Monday, July 05, 2010

Getting a Lift

Photo from 2005, Lower Basic School WFP feeding program. At least a few of these kids got food before their headmaster sold 80 bags of the donated rice and beans in the open market.

Let's call her Marcia. She has graciously offered me a ride to the other apartment I'm looking at today despite her being a tenant here. At this point I'll be late and I can't figure out how to start the car I've borrowed. (It turns out it was the other key.)

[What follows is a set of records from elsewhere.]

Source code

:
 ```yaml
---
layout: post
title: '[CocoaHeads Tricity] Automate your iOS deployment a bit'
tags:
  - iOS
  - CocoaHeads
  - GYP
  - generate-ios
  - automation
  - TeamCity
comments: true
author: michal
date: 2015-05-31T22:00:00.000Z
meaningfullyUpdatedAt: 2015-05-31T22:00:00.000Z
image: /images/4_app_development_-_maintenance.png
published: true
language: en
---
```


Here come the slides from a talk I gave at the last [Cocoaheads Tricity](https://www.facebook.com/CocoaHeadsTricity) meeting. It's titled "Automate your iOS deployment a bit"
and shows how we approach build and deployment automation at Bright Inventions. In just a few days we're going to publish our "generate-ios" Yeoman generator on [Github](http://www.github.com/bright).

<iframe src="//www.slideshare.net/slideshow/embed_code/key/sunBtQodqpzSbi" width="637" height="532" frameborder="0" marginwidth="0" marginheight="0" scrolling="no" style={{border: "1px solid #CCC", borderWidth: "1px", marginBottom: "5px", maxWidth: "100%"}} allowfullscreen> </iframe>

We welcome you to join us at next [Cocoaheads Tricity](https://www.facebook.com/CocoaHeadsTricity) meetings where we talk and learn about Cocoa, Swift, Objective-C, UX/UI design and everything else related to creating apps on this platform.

On the way Marcia wants to discuss how to feel good by donating to some organization in Africa. She's heard a lot about corruption and NGO dollars being wasted on overhead and doesn't want her bucks to get eaten before they have a chance to help some weaver woman get a head start, or a school-aged child have a chance at an education. There is limited time on my part, one ride across town and she wants a website I'm sure. I'm wading through the swamp of acronyms I've encountered or worked with, CCF, CRF, UNICEF, WFP, FAO, BESPOR. There is humanitarian aid, microfinance, she could donate a goat, a bednet, a bicycle, her own luxurious hair even. She, meanwhile, announces her disgust over organizations with religious affiliation, because who are they to push their values and agenda on people from other cultures.

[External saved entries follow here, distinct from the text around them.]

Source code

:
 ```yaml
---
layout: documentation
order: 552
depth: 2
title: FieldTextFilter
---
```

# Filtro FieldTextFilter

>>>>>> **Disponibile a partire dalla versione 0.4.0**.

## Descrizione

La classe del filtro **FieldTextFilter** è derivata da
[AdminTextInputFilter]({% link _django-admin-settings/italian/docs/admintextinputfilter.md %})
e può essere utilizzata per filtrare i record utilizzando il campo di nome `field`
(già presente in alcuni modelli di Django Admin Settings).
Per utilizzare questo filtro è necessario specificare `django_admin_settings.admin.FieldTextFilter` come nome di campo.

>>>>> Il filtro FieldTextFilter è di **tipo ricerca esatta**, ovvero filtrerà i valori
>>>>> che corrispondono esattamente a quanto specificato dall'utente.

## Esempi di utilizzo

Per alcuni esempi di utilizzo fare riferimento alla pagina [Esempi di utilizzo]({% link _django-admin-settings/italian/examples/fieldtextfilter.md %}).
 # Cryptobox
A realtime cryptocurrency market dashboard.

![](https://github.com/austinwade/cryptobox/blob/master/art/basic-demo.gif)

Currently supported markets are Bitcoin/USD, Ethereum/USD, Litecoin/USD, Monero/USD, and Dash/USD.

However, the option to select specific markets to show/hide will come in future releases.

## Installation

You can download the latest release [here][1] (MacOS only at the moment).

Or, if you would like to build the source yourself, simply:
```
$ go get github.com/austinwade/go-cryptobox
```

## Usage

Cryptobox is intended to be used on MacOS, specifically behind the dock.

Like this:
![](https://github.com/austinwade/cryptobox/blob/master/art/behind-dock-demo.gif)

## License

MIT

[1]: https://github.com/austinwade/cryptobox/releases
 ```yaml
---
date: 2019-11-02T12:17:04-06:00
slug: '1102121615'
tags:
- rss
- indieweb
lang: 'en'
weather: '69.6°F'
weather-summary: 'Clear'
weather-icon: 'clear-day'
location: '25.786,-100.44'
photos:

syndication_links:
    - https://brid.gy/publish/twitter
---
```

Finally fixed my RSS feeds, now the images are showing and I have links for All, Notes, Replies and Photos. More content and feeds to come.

Memory one comes into focus. I am holding Sibo's hand (almost 5 years ago) as she tugs me along to her nursery school at the Korean Christian Mission. From what I can see, it's a relatively engaging day of coloring, singing and eating snacks. The children are kept busy and not beaten, a distinction I cannot make about many nurseries I've seen. The education is not particularly deep, but neither is the religious indoctrination. Sibo's parents regard her singing of incomprehensible Jesus songs with the same indifference as her rendition of Turn Me On, which she's heard playing on a neighbor's tape deck and which she executes with frighteningly perfect pitch and timing. She will continue to go to Koranic school after this, no beats skipped. The one offending point of the mission might have to be the annual giving out of random donated crap from the sister church in California, but Sibo surely prizes her one-legged blonde Barbie and her Stitch Toy and ties them both to her back like babies as she wanders through her day.

Memory two is Mr. Ceesay. He has just been promoted to Deputy Headmaster, he says. He was just a mere teacher the last time I came by. He is holding a piece of rubber tubing, which seems to be edging out the traditional stick for classroom discipline tool of choice. Technology is amazing. Suddenly a bell rings (is being rung by a little boy standing in the schoolyard) and Mr. Ceesay announces that the kids receiving food may go eat. Four of the thirty seven students leave the room and the rest continue to be ignored by Mr. Ceesay who's intent on describing his instructional methodology rather than demonstrating it. I question why all the students are not receiving food and he assures me it's only for the ones who pay. I am then invited to partake with the teachers, for whom this food was never intended. The World Food Program likes to take credit for the correlation in increased attendance with their school feeding program which is offered to every lower basic school student, regardless of whether they are able to make a small contribution towards additional condiments or not. Schools exploit this donation on every front, with headmasters inflating their enrollment (on which donated portioning is based) and often feeding only the few who pay. At one school, the headmaster had 35 first graders listed in his roll, but the teacher's log contained only 8. WFP supplied enough food to the school to feed those 35 each supposed day of the school year, which is severely shortened by the epidemic of extended holidays. In a school where 4 out of 37 in Mr. Ceesay's class got fed, the same headmaster had his storage inspected one week after receiving a supply of 96 bags, where suddenly only 16 remained. The beans were also mostly gone, along with the oil. WFP food is a powerful currency, and communities fight over it with headmasters taking the lead in deciding how it's used. Mr. Ceesay thinks I'm stupid, and I am for even saying anything, because a volunteer some years back tried to blow the whistle on abusing donations and got moved to another site by angry administrators accusing her of not understanding what was going on.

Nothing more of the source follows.